Write out each line of the entries exactly, starting at the first and finishing with the line that contains "## Development".

Data excerpts
◆ ◆ ◆ ◆ ◆ ◆ ◆

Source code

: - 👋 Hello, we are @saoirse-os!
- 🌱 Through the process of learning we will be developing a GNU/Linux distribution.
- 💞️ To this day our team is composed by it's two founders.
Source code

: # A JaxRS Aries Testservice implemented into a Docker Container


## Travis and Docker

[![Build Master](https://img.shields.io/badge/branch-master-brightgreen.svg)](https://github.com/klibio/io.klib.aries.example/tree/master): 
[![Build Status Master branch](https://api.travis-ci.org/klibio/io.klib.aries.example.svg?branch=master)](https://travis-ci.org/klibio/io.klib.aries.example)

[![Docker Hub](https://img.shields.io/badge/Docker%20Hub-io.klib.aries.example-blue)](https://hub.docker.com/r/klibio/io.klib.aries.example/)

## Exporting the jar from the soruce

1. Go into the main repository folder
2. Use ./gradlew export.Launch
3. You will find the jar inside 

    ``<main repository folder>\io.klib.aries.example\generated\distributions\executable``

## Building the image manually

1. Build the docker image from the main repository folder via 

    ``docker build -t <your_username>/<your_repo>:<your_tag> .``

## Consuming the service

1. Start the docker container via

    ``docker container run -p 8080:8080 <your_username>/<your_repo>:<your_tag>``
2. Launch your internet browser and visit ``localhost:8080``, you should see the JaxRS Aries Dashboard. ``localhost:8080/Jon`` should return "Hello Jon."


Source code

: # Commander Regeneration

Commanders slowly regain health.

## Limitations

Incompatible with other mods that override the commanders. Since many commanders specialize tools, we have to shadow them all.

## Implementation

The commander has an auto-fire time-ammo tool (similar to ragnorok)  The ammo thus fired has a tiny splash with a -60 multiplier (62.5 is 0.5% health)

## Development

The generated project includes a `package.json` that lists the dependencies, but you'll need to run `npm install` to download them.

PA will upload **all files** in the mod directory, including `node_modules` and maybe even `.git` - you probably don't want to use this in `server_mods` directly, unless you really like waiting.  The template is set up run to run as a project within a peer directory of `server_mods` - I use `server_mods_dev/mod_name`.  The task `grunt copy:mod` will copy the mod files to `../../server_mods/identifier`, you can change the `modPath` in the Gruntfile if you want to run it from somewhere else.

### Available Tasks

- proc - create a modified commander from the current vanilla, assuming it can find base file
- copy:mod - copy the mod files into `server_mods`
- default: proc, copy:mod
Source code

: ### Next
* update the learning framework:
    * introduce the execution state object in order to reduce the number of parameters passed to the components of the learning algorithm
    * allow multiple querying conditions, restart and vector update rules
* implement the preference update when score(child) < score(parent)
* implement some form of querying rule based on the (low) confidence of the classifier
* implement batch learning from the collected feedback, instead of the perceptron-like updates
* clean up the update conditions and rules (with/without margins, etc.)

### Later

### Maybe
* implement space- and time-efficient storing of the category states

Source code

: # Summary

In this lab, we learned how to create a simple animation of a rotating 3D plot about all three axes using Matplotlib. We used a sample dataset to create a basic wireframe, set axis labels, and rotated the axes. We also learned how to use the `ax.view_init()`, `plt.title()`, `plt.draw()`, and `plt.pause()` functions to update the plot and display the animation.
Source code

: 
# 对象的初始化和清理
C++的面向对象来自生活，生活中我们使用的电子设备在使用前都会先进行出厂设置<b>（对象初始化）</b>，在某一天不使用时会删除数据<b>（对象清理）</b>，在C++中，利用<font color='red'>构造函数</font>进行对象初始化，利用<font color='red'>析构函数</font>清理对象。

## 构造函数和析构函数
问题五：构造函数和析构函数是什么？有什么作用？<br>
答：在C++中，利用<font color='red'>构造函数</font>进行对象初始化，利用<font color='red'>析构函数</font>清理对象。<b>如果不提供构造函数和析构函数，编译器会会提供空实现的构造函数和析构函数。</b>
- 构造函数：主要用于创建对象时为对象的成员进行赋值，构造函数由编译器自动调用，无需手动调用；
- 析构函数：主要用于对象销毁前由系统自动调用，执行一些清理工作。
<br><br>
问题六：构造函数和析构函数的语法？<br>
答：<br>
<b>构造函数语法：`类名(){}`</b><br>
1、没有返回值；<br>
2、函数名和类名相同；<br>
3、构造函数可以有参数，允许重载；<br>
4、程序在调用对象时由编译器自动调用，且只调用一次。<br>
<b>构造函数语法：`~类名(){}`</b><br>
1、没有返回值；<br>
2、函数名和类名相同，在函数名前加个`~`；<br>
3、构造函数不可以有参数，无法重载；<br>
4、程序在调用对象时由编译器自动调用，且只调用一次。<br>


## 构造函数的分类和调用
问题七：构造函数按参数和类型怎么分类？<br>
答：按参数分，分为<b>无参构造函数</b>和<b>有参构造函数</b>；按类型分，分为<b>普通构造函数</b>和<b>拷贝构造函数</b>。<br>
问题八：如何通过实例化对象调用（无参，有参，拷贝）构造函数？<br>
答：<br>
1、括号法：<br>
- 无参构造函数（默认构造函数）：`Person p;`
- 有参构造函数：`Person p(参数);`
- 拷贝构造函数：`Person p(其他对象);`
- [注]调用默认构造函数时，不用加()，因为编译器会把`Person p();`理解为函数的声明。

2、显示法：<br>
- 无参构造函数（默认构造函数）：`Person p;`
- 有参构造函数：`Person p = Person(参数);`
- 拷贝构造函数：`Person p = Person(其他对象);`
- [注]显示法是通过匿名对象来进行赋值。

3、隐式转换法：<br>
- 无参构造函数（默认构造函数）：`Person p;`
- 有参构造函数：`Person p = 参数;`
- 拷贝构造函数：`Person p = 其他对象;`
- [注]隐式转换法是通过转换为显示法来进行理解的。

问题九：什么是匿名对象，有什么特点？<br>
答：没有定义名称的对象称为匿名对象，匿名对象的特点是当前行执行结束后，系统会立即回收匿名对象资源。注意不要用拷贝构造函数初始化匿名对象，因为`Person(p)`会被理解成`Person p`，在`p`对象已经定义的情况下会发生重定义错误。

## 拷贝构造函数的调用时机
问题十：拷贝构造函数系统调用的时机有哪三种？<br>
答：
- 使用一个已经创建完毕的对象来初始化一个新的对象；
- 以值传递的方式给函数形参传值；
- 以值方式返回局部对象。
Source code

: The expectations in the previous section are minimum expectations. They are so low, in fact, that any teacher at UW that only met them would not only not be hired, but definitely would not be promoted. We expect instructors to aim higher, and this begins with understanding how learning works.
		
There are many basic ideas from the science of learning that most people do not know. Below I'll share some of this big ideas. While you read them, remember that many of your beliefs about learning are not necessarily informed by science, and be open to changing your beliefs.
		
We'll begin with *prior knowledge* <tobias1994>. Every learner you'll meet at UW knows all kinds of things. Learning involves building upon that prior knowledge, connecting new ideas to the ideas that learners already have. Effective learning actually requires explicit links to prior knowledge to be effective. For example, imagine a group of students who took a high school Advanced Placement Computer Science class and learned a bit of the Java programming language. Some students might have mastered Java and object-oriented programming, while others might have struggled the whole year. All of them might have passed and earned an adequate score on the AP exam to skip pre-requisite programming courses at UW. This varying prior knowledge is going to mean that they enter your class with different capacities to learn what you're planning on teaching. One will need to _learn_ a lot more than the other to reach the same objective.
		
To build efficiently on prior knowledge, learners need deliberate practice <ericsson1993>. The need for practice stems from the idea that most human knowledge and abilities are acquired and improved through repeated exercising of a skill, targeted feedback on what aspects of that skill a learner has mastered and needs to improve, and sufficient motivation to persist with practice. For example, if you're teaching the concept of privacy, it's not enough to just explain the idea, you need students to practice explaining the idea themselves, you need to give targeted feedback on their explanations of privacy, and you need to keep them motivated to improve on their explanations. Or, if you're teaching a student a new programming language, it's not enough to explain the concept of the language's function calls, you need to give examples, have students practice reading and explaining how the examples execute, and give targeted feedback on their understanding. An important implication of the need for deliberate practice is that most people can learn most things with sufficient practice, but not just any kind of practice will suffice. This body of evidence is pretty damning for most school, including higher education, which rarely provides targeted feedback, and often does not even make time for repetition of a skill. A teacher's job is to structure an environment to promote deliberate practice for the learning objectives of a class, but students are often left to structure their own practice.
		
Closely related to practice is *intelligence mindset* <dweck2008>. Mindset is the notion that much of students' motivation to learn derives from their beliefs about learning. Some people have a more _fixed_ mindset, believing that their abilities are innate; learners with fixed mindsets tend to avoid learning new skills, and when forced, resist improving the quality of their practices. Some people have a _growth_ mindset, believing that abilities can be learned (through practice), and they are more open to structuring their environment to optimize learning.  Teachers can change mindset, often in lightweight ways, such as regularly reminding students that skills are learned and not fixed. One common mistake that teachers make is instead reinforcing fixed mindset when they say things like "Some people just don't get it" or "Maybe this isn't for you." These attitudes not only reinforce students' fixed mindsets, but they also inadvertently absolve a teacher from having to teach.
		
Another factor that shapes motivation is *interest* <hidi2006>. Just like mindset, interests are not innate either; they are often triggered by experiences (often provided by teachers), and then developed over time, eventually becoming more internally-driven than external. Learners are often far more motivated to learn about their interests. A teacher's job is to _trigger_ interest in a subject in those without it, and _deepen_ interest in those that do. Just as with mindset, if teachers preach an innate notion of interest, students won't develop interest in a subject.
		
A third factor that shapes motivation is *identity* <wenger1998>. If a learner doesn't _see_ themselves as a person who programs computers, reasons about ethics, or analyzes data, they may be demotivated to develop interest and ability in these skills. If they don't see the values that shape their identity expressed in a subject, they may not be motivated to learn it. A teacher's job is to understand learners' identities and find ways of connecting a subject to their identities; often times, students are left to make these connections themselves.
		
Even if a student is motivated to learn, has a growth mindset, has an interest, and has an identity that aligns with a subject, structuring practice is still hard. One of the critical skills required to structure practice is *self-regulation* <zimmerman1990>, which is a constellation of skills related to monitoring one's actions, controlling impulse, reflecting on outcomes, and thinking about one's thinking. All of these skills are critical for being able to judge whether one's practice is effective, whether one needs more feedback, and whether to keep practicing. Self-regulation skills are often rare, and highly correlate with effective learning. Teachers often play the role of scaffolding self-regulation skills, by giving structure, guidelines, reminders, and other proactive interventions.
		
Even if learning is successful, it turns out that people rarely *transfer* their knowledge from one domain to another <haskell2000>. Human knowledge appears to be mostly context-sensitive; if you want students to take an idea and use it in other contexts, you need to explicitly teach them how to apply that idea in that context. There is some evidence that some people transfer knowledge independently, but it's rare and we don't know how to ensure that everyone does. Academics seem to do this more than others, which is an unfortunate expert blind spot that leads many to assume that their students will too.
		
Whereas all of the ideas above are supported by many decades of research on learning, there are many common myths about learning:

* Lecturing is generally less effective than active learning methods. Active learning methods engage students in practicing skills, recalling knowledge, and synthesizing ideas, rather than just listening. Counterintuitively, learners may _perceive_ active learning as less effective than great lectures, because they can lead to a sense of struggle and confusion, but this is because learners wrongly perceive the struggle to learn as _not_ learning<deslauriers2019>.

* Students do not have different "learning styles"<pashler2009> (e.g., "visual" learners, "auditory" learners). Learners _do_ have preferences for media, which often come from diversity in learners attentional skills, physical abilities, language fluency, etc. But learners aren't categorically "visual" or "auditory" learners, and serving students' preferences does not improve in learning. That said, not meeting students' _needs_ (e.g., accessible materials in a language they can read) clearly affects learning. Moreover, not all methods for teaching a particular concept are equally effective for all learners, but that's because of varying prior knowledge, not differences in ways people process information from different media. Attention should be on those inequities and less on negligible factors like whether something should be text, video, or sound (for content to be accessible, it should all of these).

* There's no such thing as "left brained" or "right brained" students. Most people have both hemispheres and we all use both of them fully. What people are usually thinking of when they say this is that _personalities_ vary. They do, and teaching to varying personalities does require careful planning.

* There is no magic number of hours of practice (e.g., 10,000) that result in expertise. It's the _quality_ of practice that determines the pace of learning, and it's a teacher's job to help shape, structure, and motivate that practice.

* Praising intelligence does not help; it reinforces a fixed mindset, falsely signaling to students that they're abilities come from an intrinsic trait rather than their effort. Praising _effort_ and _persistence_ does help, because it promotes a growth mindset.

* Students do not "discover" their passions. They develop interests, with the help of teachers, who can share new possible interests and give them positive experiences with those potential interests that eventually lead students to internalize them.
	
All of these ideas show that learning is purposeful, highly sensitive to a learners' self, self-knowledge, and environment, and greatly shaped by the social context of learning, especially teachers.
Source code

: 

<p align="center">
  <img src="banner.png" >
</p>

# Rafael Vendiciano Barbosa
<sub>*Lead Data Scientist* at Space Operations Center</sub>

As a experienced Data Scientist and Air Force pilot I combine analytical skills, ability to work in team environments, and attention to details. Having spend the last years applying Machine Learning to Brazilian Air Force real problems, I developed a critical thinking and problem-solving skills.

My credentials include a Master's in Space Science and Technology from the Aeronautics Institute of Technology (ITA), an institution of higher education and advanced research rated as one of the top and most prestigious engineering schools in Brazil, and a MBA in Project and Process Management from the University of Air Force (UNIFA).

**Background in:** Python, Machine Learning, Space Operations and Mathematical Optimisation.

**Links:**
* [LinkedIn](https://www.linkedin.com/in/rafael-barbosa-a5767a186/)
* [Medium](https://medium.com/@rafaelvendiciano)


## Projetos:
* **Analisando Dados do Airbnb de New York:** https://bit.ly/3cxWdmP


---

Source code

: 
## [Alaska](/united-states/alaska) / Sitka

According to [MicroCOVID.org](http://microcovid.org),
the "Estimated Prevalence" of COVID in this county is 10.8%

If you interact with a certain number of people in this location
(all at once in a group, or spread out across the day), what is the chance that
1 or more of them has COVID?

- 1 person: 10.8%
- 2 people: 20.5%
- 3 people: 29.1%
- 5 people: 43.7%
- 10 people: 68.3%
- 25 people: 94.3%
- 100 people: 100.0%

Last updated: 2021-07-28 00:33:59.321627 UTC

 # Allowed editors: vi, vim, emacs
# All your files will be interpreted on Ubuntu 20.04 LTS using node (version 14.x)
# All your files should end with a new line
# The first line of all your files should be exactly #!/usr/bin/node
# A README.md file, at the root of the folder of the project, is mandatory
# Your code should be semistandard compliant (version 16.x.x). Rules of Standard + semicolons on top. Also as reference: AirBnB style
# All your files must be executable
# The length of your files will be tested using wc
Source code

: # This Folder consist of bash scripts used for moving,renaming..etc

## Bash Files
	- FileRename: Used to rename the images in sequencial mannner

◆ ◆ ◆ ◆ ◆ ◆ ◆

Solution below →
Source code

: - 👋 Hello, we are @saoirse-os!
- 🌱 Through the process of learning we will be developing a GNU/Linux distribution.
- 💞️ To this day our team is composed by it's two founders.
Source code

: # A JaxRS Aries Testservice implemented into a Docker Container


## Travis and Docker

[![Build Master](https://img.shields.io/badge/branch-master-brightgreen.svg)](https://github.com/klibio/io.klib.aries.example/tree/master): 
[![Build Status Master branch](https://api.travis-ci.org/klibio/io.klib.aries.example.svg?branch=master)](https://travis-ci.org/klibio/io.klib.aries.example)

[![Docker Hub](https://img.shields.io/badge/Docker%20Hub-io.klib.aries.example-blue)](https://hub.docker.com/r/klibio/io.klib.aries.example/)

## Exporting the jar from the soruce

1. Go into the main repository folder
2. Use ./gradlew export.Launch
3. You will find the jar inside 

    ``<main repository folder>\io.klib.aries.example\generated\distributions\executable``

## Building the image manually

1. Build the docker image from the main repository folder via 

    ``docker build -t <your_username>/<your_repo>:<your_tag> .``

## Consuming the service

1. Start the docker container via

    ``docker container run -p 8080:8080 <your_username>/<your_repo>:<your_tag>``
2. Launch your internet browser and visit ``localhost:8080``, you should see the JaxRS Aries Dashboard. ``localhost:8080/Jon`` should return "Hello Jon."


Source code

: # Commander Regeneration

Commanders slowly regain health.

## Limitations

Incompatible with other mods that override the commanders. Since many commanders specialize tools, we have to shadow them all.

## Implementation

The commander has an auto-fire time-ammo tool (similar to ragnorok)  The ammo thus fired has a tiny splash with a -60 multiplier (62.5 is 0.5% health)

## Development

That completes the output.